49. Family is the foundational paradigm.

We humans tend to form long-term bonds with mates, and such couples often have children and jointly take responsibility for raising them.

Families generally provide mutual aid to their members, and provide parenting for their offspring.

Family members generally feel strong bonds of love for each other.

Basic cultural elements, including values and stories, are generally passed down in these arrangements from parents to children.

Partners often exhibit some degree of specialization of roles within the family unit.

The broader culture often provides templates for family norms, including gender roles, and, while these templates can be valuable as starting points, they should not be considered as binding requirements, thus providing couples and families a valuable degree of autonomy.

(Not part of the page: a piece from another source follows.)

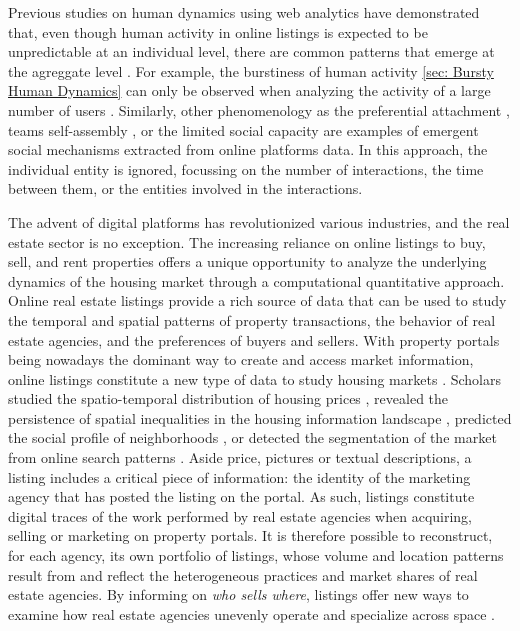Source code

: Previous studies on human dynamics using web analytics have demonstrated that, even though human activity in online listings is expected to be unpredictable at an individual level, there are common patterns that emerge at the agreggate level \cite{Lazer2009CompSocSci}. For example, the burstiness of human activity \ref{sec: Bursty Human Dynamics} can only be observed when analyzing the activity of a large number of users \cite{karsai-2011}. Similarly, other phenomenology as the preferential attachment \cite{barabasi1999emergence,goncalves-2008}, teams self-assembly \cite{guimera-2005}, or the limited social capacity \cite{goncalves-2011,dunbar-2012} are examples of emergent social mechanisms extracted from online platforms data. In this approach, the individual entity is ignored, focussing on the number of interactions, the time between them, or the entities involved in the interactions.

The advent of digital platforms has revolutionized various industries, and the real estate sector is no exception. The increasing reliance on online listings to buy, sell, and rent properties offers a unique opportunity to analyze the underlying dynamics of the housing market through a computational quantitative approach. Online real estate listings provide a rich source of data that can be used to study the temporal and spatial patterns of property transactions, the behavior of real estate agencies, and the preferences of buyers and sellers. With property portals being nowadays the dominant way to create and access market information, online listings constitute a new type of data to study housing markets \cite{sawyer1999ict, boeing2017new, boulay2021moving}. Scholars studied the spatio-temporal distribution of housing prices \cite{yao2018mapping,adolfsen_segmentation_2022}, revealed the persistence of spatial inequalities in the housing information landscape \cite{boeing2020online}, predicted the social profile of neighborhoods \cite{delmelle2021language}, or detected the segmentation of the market from online search patterns \cite{rae2015online}.
Aside price, pictures or textual descriptions, a listing includes a critical piece of information: the identity of the marketing agency that has posted the listing on the portal. As such, listings constitute digital traces \cite{salganikbit2017} of the work performed by real estate agencies when acquiring, selling or marketing on property portals. It is therefore possible to reconstruct, for each agency, its own portfolio of listings, whose volume and location patterns result from and reflect the heterogeneous practices and market shares of real estate agencies. By informing on \textit{who sells where}, listings offer new ways to examine how real estate agencies unevenly operate and specialize across space \cite{palm1976RealEstate}.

Family members generally feel a primary loyalty to each other. Thus the axiom that “Blood is thicker than water.”

Parents are the primary source of education and nurturance for their children, and the quality and quantity of their parenting makes a huge difference in the traits acquired by their children.


Words from Others on this Topic

Love is a particularly distinctive human experience (built on a trait seen in only a few other mammals, namely, the practice of bonding with mates).

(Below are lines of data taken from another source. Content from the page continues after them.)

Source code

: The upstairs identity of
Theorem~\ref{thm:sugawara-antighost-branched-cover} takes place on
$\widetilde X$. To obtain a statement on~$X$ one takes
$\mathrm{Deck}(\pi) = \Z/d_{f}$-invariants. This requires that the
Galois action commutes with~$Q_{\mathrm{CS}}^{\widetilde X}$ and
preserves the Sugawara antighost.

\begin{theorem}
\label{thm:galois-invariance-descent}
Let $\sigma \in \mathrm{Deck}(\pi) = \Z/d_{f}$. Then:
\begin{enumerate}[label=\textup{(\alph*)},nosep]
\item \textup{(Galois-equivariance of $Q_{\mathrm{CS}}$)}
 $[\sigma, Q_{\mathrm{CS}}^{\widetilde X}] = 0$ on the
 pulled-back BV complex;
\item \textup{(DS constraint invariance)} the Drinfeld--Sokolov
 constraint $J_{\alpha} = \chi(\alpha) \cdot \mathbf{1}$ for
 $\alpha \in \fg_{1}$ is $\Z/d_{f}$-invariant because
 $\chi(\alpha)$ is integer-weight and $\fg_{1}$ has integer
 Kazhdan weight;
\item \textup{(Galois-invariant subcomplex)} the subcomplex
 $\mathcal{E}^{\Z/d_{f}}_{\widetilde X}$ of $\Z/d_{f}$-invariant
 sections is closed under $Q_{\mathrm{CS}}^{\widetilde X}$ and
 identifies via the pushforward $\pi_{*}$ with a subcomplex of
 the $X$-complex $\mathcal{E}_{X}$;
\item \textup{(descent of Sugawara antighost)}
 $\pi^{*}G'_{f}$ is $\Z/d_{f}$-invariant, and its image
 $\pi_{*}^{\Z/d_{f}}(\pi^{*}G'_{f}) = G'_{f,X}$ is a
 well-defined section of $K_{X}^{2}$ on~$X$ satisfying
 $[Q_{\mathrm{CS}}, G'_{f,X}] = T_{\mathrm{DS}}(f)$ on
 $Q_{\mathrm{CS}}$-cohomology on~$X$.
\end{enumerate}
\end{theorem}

Nicholas Christakis, 2019, from the book Blueprint: The Evolutionary Origins of a Good Society

Instead of needing lots of children, we need high-quality children.

Margaret Mead

If we could say only one thing about making the world a better place, to be reflected in our social policies and our personal decisions, it would be to increase nurturance thoughout the life span and especially during its early stages, starting before birth.

David Sloan Wilson, 2019, from the book This View of Life: Completing the Darwinian Revolution

The institution of the family is decisive in determining not only if a person has the capacity to love another individual but in the larger social sense whether he is capable of loving his fellow men collectively. The whole of society rests on this foundation for stability, understanding and social peace.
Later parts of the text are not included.